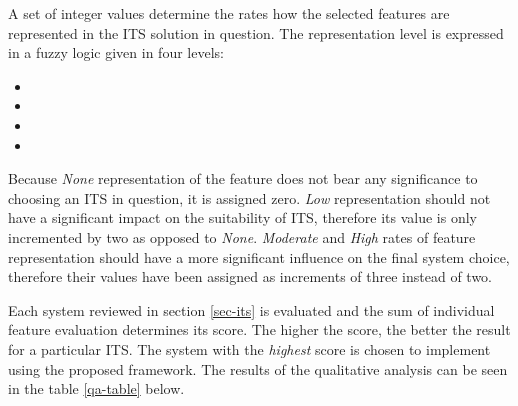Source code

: \documentclass[0main.tex]{subfiles}
\begin{document}
A set of integer values determine the rates how the selected features are represented in the 
ITS solution in question. The representation level is expressed in a fuzzy logic given in four levels:

\begin{itemize}
    \item {}
    \item {}
    \item {}
    \item {}
\end{itemize}

Because \emph{None} representation of the feature does not bear any significance to choosing an ITS 
in question, it is assigned zero. \emph{Low} representation should not have a significant impact on 
the suitability of ITS, therefore its value is only incremented by two as opposed to \emph{None}. \emph{Moderate}
and \emph{High} rates of feature representation should have a more significant influence on the final system 
choice, therefore their values have been assigned as increments of three instead of two. 

Each system reviewed in section \ref{sec-its} is evaluated and the sum of individual feature evaluation 
determines its score. The higher the score, the better the result for a particular ITS. The system 
with the \emph{highest} score is chosen to implement using the proposed framework. The results of the 
qualitative analysis can be seen in the table \ref{qa-table} below.
\end{document}
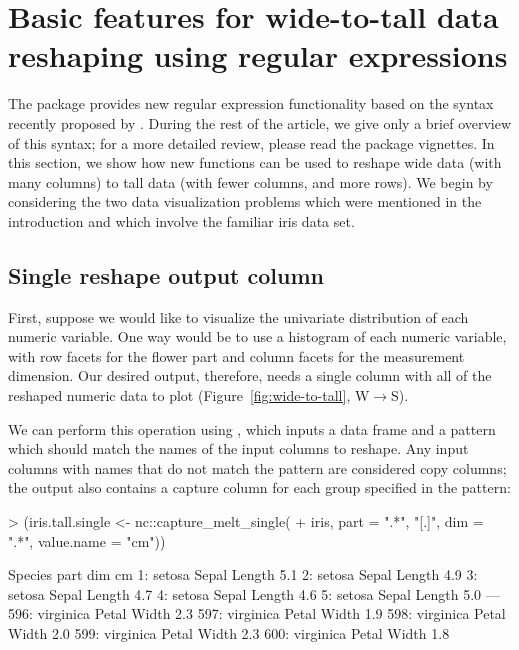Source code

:\section{Basic features for wide-to-tall data reshaping using regular expressions}

The  package provides new regular expression functionality
based on the syntax recently proposed by
\citet{HOCKING2019-namedCapture}. During the rest of the article, we
give only a brief overview of this syntax; for a more detailed review,
please read the  package vignettes.
In this section, we show how new  functions can be used to
reshape wide data (with many columns) to tall data (with fewer
columns, and more rows). We begin by considering the two data
visualization problems which were mentioned in the introduction and
which involve the familiar iris data set.

\subsection{Single reshape output column}

First, suppose we would like
to visualize the univariate distribution of each numeric variable. One
way would be to use a histogram of each numeric variable, with row
facets for the flower part and column facets for the measurement
dimension. Our desired output, therefore, needs a single column with all
of the reshaped numeric data to plot (Figure~\ref{fig:wide-to-tall},
W$\rightarrow$S).

We can perform this operation using ,
which inputs a data frame and a pattern which should match the names
of the input columns to reshape. Any input columns with names that do
not match the pattern are considered copy columns; the output also
contains a capture column for each group specified in the pattern:

\begin{Schunk}
\begin{Sinput}
> (iris.tall.single <- nc::capture_melt_single(
+   iris, part = ".*", "[.]", dim = ".*", value.name = "cm"))
\end{Sinput}
\begin{Soutput}
       Species  part    dim  cm
  1:    setosa Sepal Length 5.1
  2:    setosa Sepal Length 4.9
  3:    setosa Sepal Length 4.7
  4:    setosa Sepal Length 4.6
  5:    setosa Sepal Length 5.0
 ---                           
596: virginica Petal  Width 2.3
597: virginica Petal  Width 1.9
598: virginica Petal  Width 2.0
599: virginica Petal  Width 2.3
600: virginica Petal  Width 1.8
\end{Soutput}
\end{Schunk}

=-=-=-=-=

## What the task asks
Across the entries above, find the lines with the string "rates" and copy them.

## Result below
A set of integer values determine the rates how the selected features are represented in the 
and \emph{High} rates of feature representation should have a more significant influence on the final system 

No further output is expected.